TASK REQUIREMENTS: All lines between the start of the listing below and the line containing "Directory B2B documentation](/azure/active-directory/b2b/)|", inclusive, must be repeated exactly.

MATERIAL PROVIDED:
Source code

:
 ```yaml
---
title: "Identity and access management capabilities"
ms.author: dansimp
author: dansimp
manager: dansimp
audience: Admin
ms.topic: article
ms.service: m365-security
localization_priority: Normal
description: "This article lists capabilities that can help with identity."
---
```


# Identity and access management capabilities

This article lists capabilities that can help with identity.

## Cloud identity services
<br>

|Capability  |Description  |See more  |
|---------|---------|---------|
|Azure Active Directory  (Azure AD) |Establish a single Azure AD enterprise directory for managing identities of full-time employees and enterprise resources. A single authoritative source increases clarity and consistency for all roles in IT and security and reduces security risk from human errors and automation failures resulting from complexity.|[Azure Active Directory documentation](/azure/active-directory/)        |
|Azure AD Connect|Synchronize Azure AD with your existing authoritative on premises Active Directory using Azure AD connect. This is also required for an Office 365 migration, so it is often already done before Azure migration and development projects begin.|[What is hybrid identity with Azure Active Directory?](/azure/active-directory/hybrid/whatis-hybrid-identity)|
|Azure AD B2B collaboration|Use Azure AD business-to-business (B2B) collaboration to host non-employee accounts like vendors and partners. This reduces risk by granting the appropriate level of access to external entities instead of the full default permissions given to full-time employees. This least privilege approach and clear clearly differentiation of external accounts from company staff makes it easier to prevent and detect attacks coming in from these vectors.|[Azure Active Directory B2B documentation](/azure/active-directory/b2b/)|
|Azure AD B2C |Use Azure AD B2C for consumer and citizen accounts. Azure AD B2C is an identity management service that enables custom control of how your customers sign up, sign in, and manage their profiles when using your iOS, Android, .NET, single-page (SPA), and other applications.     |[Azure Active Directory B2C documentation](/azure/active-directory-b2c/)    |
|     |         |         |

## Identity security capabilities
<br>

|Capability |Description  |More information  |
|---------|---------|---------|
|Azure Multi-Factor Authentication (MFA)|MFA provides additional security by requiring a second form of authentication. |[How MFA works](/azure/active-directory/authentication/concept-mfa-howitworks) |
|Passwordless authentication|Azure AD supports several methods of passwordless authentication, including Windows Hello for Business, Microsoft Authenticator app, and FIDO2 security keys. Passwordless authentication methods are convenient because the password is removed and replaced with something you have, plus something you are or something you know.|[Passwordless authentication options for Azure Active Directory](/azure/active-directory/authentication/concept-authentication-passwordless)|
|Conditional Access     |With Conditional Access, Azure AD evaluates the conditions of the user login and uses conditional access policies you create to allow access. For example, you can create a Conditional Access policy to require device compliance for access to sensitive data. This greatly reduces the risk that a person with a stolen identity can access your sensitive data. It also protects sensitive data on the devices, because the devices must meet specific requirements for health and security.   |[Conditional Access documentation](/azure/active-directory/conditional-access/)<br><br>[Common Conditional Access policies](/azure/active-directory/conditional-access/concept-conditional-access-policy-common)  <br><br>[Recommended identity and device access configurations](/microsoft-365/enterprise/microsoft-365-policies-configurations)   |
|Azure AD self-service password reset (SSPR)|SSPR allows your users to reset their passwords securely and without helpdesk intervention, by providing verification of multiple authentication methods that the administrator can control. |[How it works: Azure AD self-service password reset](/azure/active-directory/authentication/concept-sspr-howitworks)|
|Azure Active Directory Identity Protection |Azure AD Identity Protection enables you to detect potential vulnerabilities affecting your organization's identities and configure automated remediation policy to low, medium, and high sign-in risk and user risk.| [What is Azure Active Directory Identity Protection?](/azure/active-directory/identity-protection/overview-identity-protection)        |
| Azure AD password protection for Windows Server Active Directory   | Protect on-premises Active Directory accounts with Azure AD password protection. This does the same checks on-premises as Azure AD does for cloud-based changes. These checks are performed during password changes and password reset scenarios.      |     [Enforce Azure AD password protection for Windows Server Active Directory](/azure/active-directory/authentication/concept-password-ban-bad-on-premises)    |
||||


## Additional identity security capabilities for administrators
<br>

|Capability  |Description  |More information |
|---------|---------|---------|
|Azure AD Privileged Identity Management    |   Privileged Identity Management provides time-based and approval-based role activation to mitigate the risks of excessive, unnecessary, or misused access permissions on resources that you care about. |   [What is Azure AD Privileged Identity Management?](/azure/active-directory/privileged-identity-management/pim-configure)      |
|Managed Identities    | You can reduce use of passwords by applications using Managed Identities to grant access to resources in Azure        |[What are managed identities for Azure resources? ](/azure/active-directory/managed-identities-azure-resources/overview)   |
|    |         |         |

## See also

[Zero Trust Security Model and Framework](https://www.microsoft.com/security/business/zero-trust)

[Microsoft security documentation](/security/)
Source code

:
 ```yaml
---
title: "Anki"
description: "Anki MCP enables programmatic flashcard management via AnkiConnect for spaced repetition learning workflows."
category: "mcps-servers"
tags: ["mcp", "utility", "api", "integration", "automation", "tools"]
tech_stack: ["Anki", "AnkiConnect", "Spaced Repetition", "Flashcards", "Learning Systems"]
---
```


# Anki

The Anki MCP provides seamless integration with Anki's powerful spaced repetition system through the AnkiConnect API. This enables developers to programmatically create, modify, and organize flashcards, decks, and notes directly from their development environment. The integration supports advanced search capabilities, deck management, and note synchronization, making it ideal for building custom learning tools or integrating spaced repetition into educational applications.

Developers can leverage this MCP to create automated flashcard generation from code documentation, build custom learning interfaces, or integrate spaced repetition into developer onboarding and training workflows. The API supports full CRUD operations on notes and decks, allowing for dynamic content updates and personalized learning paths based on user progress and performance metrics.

TASK RESULT:
Source code

:
 ```yaml
---
title: "Identity and access management capabilities"
ms.author: dansimp
author: dansimp
manager: dansimp
audience: Admin
ms.topic: article
ms.service: m365-security
localization_priority: Normal
description: "This article lists capabilities that can help with identity."
---
```


# Identity and access management capabilities

This article lists capabilities that can help with identity.

## Cloud identity services
<br>

|Capability  |Description  |See more  |
|---------|---------|---------|
|Azure Active Directory  (Azure AD) |Establish a single Azure AD enterprise directory for managing identities of full-time employees and enterprise resources. A single authoritative source increases clarity and consistency for all roles in IT and security and reduces security risk from human errors and automation failures resulting from complexity.|[Azure Active Directory documentation](/azure/active-directory/)        |
|Azure AD Connect|Synchronize Azure AD with your existing authoritative on premises Active Directory using Azure AD connect. This is also required for an Office 365 migration, so it is often already done before Azure migration and development projects begin.|[What is hybrid identity with Azure Active Directory?](/azure/active-directory/hybrid/whatis-hybrid-identity)|
|Azure AD B2B collaboration|Use Azure AD business-to-business (B2B) collaboration to host non-employee accounts like vendors and partners. This reduces risk by granting the appropriate level of access to external entities instead of the full default permissions given to full-time employees. This least privilege approach and clear clearly differentiation of external accounts from company staff makes it easier to prevent and detect attacks coming in from these vectors.|[Azure Active Directory B2B documentation](/azure/active-directory/b2b/)|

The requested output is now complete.